翌朝、まだ市場の店が半分しか開いていない時間に、涼花たちは南市の裏手へ来ていた。


ルクトが見つけた空き地は、染物屋の裏壁と古い倉庫の間に挟まれた、細長い土の区画だった。片側は石壁、もう片側は背の低い柵。地面は踏み固められていて、大きな石も少ない。たしかに足場としては悪くない。


フィアが空を見上げる。


「ほんとにちょうどいいねえ。人通りも少ないし」


「朝だからな」とミレイが言う。「市場が本気で動き出す前なら、邪魔にもなりにくい」


涼花は周囲を見回した。


壁の向こうからは、朝の仕込みを始める店の音が聞こえる。鍋を置く音、木箱を引く音、水を撒く音。街はもう起きている。けれどこの空き地だけは、そこから半歩ずれたみたいに静かだった。


ルクトは空き地の端へ行くと、靴先で地面を軽く蹴った。


「ここ、滑らない」


「便利だな、本当に」とフィアが笑う。


ミレイは笑わず、涼花の正面へ立った。


「始めるぞ」


その一言で、空気が変わる。


涼花は慌てて背筋を伸ばし、剣の柄へ手をかけた。


「抜くな」とミレイが言う。


「え?」


「今日はまず、抜く前の足だ。お前は剣を持つと、どうしても見えるかどうかへ意識が寄る」


涼花は口をつぐんだ。否定できない。


石背猪の突進を前にしたとき、一瞬待ってしまった。あの遅れは、まだ肩に残っている。


ミレイは涼花の足元を指した。


「右足が前に出すぎだ。見えたものを追いかける時の立ち方になってる。普通の相手には、それだと遅れる」


フィアが壁際に寄りながら言う。


「観測ってね、先に答えが見える便利道具じゃないんだよ。少なくとも、今の涼花ちゃんにはそう使っちゃだめ」


「……はい」


「返事はいい。動け」とミレイ。


そこからの稽古は、地味だった。


剣を振る前に、足を引く。

前へ出る前に、半歩ずらす。

正面に立たない。

受けるより、外す。

外したあとで、初めて斬る位置へ入る。


ミレイは同じ動きを何度も繰り返させた。


「遅い」


「腰が浮く」


「いま待ったな」


「見るな、先にずれろ」


言葉は短い。
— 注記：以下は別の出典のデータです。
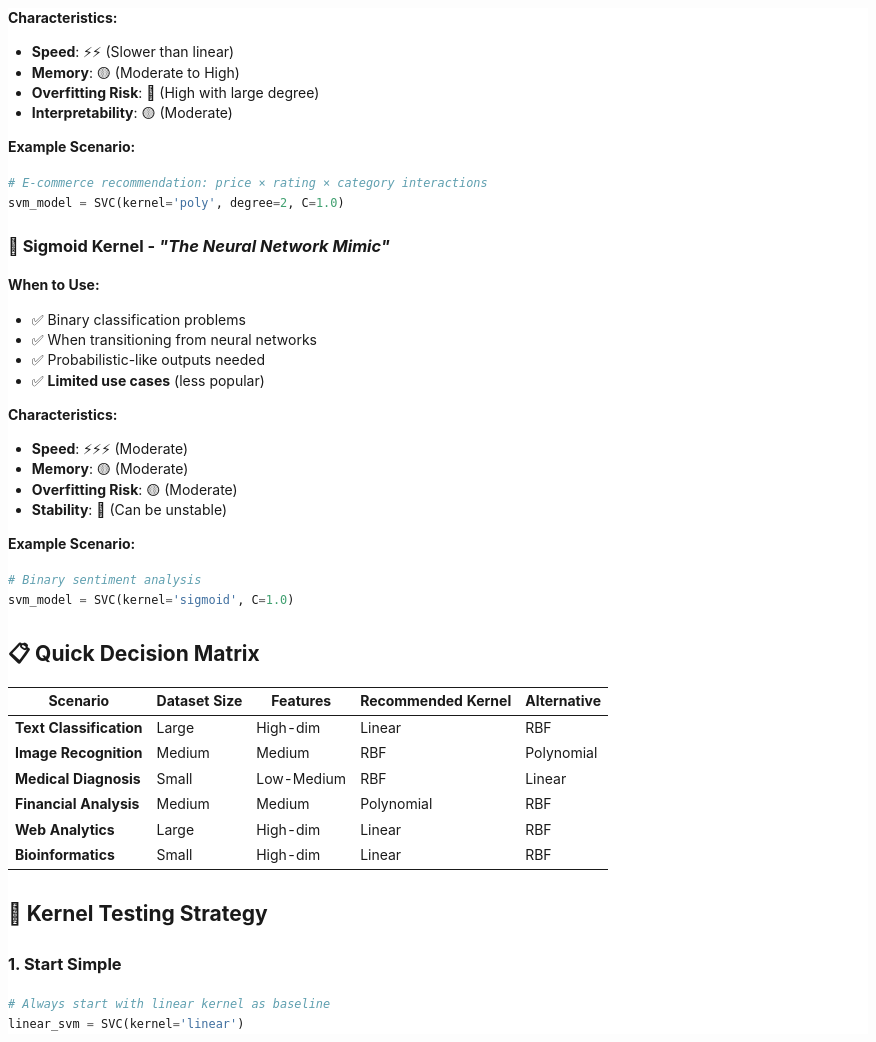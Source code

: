 **Characteristics:**
- **Speed**: ⚡⚡ (Slower than linear)
- **Memory**: 🟡 (Moderate to High)
- **Overfitting Risk**: 🔴 (High with large degree)
- **Interpretability**: 🟡 (Moderate)

**Example Scenario:**
```python
# E-commerce recommendation: price × rating × category interactions
svm_model = SVC(kernel='poly', degree=2, C=1.0)
```

### 🔄 **Sigmoid Kernel** - *"The Neural Network Mimic"*

**When to Use:**
- ✅ Binary classification problems
- ✅ When transitioning from neural networks
- ✅ Probabilistic-like outputs needed
- ✅ **Limited use cases** (less popular)

**Characteristics:**
- **Speed**: ⚡⚡⚡ (Moderate)
- **Memory**: 🟡 (Moderate)
- **Overfitting Risk**: 🟡 (Moderate)
- **Stability**: 🔴 (Can be unstable)

**Example Scenario:**
```python
# Binary sentiment analysis
svm_model = SVC(kernel='sigmoid', C=1.0)
```

## 📋 **Quick Decision Matrix**

| Scenario | Dataset Size | Features | Recommended Kernel | Alternative |
|----------|-------------|----------|-------------------|-------------|
| **Text Classification** | Large | High-dim | Linear | RBF |
| **Image Recognition** | Medium | Medium | RBF | Polynomial |
| **Medical Diagnosis** | Small | Low-Medium | RBF | Linear |
| **Financial Analysis** | Medium | Medium | Polynomial | RBF |
| **Web Analytics** | Large | High-dim | Linear | RBF |
| **Bioinformatics** | Small | High-dim | Linear | RBF |

## 🧪 **Kernel Testing Strategy**

### 1. **Start Simple**
```python
# Always start with linear kernel as baseline
linear_svm = SVC(kernel='linear')
```
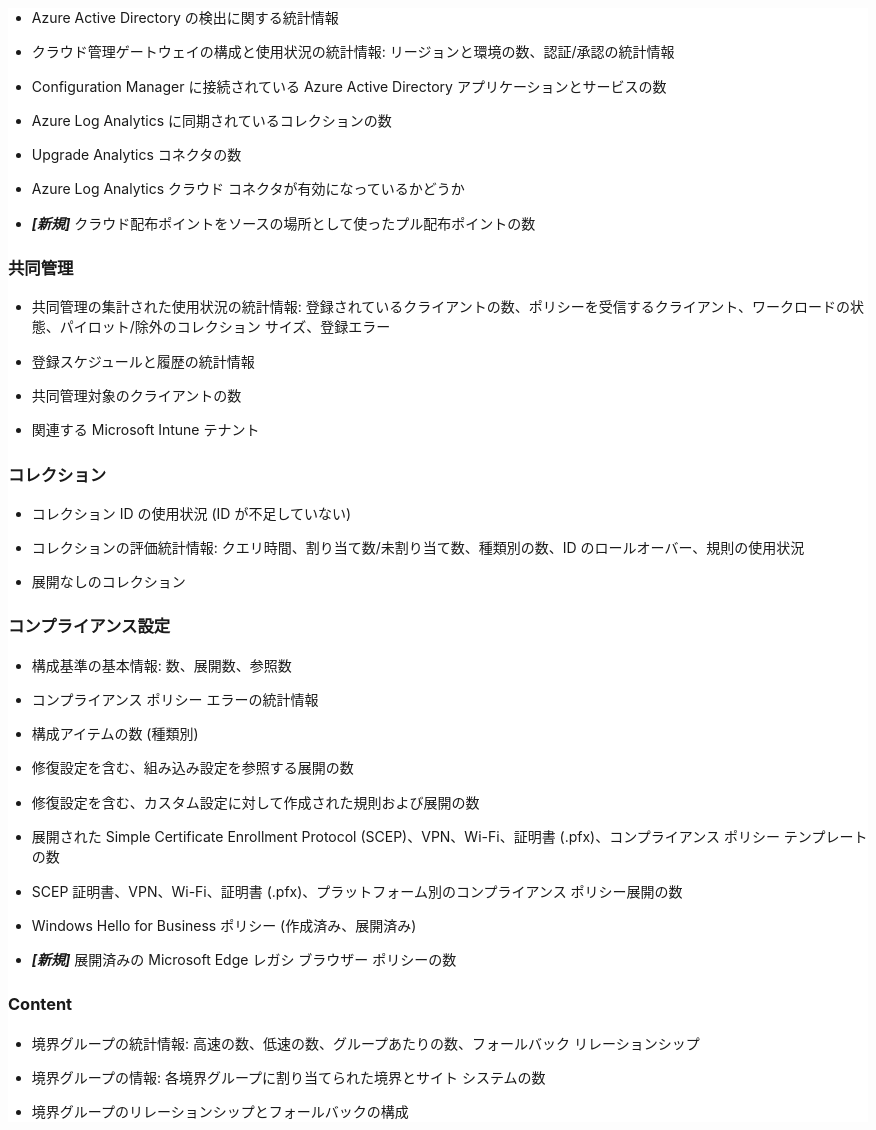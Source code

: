 - Azure Active Directory の検出に関する統計情報

- クラウド管理ゲートウェイの構成と使用状況の統計情報: リージョンと環境の数、認証/承認の統計情報

- Configuration Manager に接続されている Azure Active Directory アプリケーションとサービスの数

- Azure Log Analytics に同期されているコレクションの数

- Upgrade Analytics コネクタの数

- Azure Log Analytics クラウド コネクタが有効になっているかどうか  

- ***[新規]*** クラウド配布ポイントをソースの場所として使ったプル配布ポイントの数  


### <a name="co-management"></a>共同管理  
- 共同管理の集計された使用状況の統計情報: 登録されているクライアントの数、ポリシーを受信するクライアント、ワークロードの状態、パイロット/除外のコレクション サイズ、登録エラー  

- 登録スケジュールと履歴の統計情報  

- 共同管理対象のクライアントの数  

- 関連する Microsoft Intune テナント


### <a name="collections"></a>コレクション  

- コレクション ID の使用状況 (ID が不足していない)

- コレクションの評価統計情報: クエリ時間、割り当て数/未割り当て数、種類別の数、ID のロールオーバー、規則の使用状況

- 展開なしのコレクション


### <a name="compliance-settings"></a>コンプライアンス設定  

- 構成基準の基本情報: 数、展開数、参照数

- コンプライアンス ポリシー エラーの統計情報

- 構成アイテムの数 (種類別)  

- 修復設定を含む、組み込み設定を参照する展開の数  

- 修復設定を含む、カスタム設定に対して作成された規則および展開の数  

- 展開された Simple Certificate Enrollment Protocol (SCEP)、VPN、Wi-Fi、証明書 (.pfx)、コンプライアンス ポリシー テンプレートの数

- SCEP 証明書、VPN、Wi-Fi、証明書 (.pfx)、プラットフォーム別のコンプライアンス ポリシー展開の数

- Windows Hello for Business ポリシー (作成済み、展開済み)  

- ***[新規]*** 展開済みの Microsoft Edge レガシ ブラウザー ポリシーの数  


### <a name="content"></a>Content  

- 境界グループの統計情報: 高速の数、低速の数、グループあたりの数、フォールバック リレーションシップ

- 境界グループの情報: 各境界グループに割り当てられた境界とサイト システムの数  

- 境界グループのリレーションシップとフォールバックの構成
容赦もない。


涼花は汗をにじませながら、何度も足を運んだ。


最初は、どうしても考えてしまう。

右か左か。

前か後ろか。

ここで表示が出るかもしれない。

そう思った瞬間に、体が止まる。


そのたびにミレイの木剣が肩や腕へ軽く当たった。


「止まるな」


「……っ」


「今の一瞬で腹を割られてる」


フィアが少し離れたところから声をかける。


「涼花ちゃん、見ようとしすぎ。目じゃなくて、足のほうを先に使って」


「足のほうを先に……」


「うん。線が見えるなら、そのあと使えばいい。最初から答え待ちしない」


ルクトは空き地の端にしゃがみ、しばらく黙って見ていたが、不意に言った。


「そこ、もう半歩だけ壁寄り」


涼花が言われたとおり位置をずらすと、次の打ち込みで木剣が肩をかすめるだけで済んだ。


ミレイがちらりとルクトを見る。


「……そこは合ってる」


「たぶん」とルクトは言った。


また何本か打ち合ったあと、ミレイはようやく木剣を下ろした。


「剣を抜け」


涼花が青い剣を抜く。朝の薄い光を受けて、刃が細く光る。


けれど白い表示は出ない。出ても、ごくかすかなざらつきだけだ。


「今日はそれでいい」とミレイが言った。「出ないなら出ないで戦え。見えないから動けません、じゃ話にならん」


今度は、足運びのあとに短い斬りを重ねる。


深く踏み込みすぎない。

大きく振りかぶらない。

当てるより、抜ける形を覚える。


地味だ。けれど、地味なぶんだけ誤魔化しがきかない。


何度目かの往復のあと、涼花の息は完全に上がっていた。額の汗が頬を伝い、握る手も少し震えている。


フィアが水袋を差し出す。


「はい、いったん休憩」


「ありがとうございます……」


水を飲むと、喉の奥が少し痛い。体力まで足りていないのが、自分でも分かる。


ミレイは壁に背を預けたまま、淡々と言った。


「技だけじゃない。足が止まるのは、考えすぎだけじゃなく、土台が弱いからでもある。走る、踏む、戻る、その全部が遅い」


「はい……」


「落ち込むな。今は足りないと分かっただけ、まだましだ」


フィアが笑いながら割り込む。


「ミレイさん、それ励ましてるつもりで言ってる?」


「事実を言ってる」


そこでルクトが、空き地の入口近くを見たままぽつりと言った。


「次、右から来るほうがいい」


「何が?」と涼花が聞く。


「打ち込み」とルクトは言う。「さっきから左ばっかりだと、足が固くなる」


ミレイが少しだけ目を細めた。


「そこも合ってるな」


「なんとなく」とルクトは答えた。


結局、朝稽古は思っていたより長くなった。


剣を大きく振る時間より、立つ位置と足の運びを直される時間のほうがずっと長い。地味だし、派手な手応えもない。けれど終わるころには、涼花は昨日の討伐よりよほど消耗していた。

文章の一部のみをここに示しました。